Once in a while, after I’d play a really good prank on him he’d laugh, but it became rarer over time. We used to talk about the latest electronics being made, read books on new science, discuss Bob Dylan lyrics for signs of how people should behave and treat each other. Steve was acutely  interested in the latest computer parts, that I hadn’t even got to play with yet. He’d wonder if one of these might lead to a device that would allow people to share a computer? He was always thinking about something that someone would think worth buying.

Steve was always questioning and searching and he was usually thinking one level above the rest of us. I would show him a computer chip that did something at a certain speed and he would immediately start exploring the potential. He’d say, “Maybe this means we can use it to make a certain calculation faster or draw a picture on a screen.” He was usually one level higher in reality than the engineers, because he saw the potential of what things might become.
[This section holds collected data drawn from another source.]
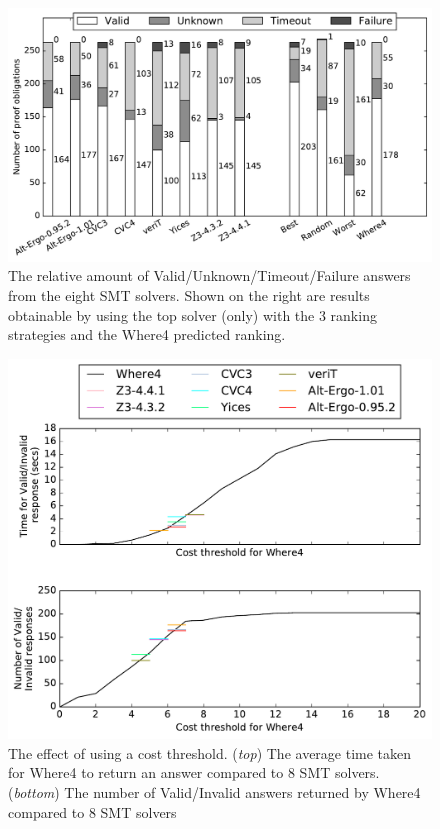\documentclass[runningheads,a4paper]{llncs}
\begin{document}
\begin{figure}
\centering
\includegraphics[width=0.9\linewidth]{barcharts2}
\caption{The relative amount of Valid/Unknown/Timeout/Failure answers from the eight SMT solvers. Shown on the right are results obtainable by using the top solver (only) with the 3 ranking strategies and the \textsf{Where4} predicted ranking.}
\label{fig:barchart2}
\end{figure}

\begin{figure}
\centering
\includegraphics[width=0.8\linewidth]{thresholds}
\caption{The effect of using a cost threshold. (\textit{top}) The average time taken for \textsf{Where4} to return an answer compared to 8 SMT solvers. (\textit{bottom}) The number of Valid/Invalid answers returned by \textsf{Where4} compared to 8 SMT solvers}
\label{fig:thresholds}
\end{figure}
\end{document}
Steve was involved in all my side projects, where I experimented with electronics. He recognized my computer building skills and always approached new ideas with great excitement. We were told by professors from Stanford that technology was going to change life for humanity, that microprocessors were the key to making computers affordable to the masses.  Yes, the first ones were cheap, but they didn’t do anything. So I sat down and built the computer I’d always wanted. Something with software that could solve real-world problems, such as mathematics or a puzzle. My colleagues and I spoke about making the “little engineer” of a company more important than the CFO, because they’d eventually be solving all the problems with their technology.

I gave away all my schematics and designs for free at the time, because they were going to help society. Steve saw my formula for the personal computer – a small number of affordable chips on one little electronics  board that could do the whole job for you – by typing on a keyboard and watching the result on a display, and said “Steve, it’s time for us to have our own company. We may lose money, but that’s ok because we’ll be doing something we really want to do.” So, with no money and no business experience, we set out to start a revolution.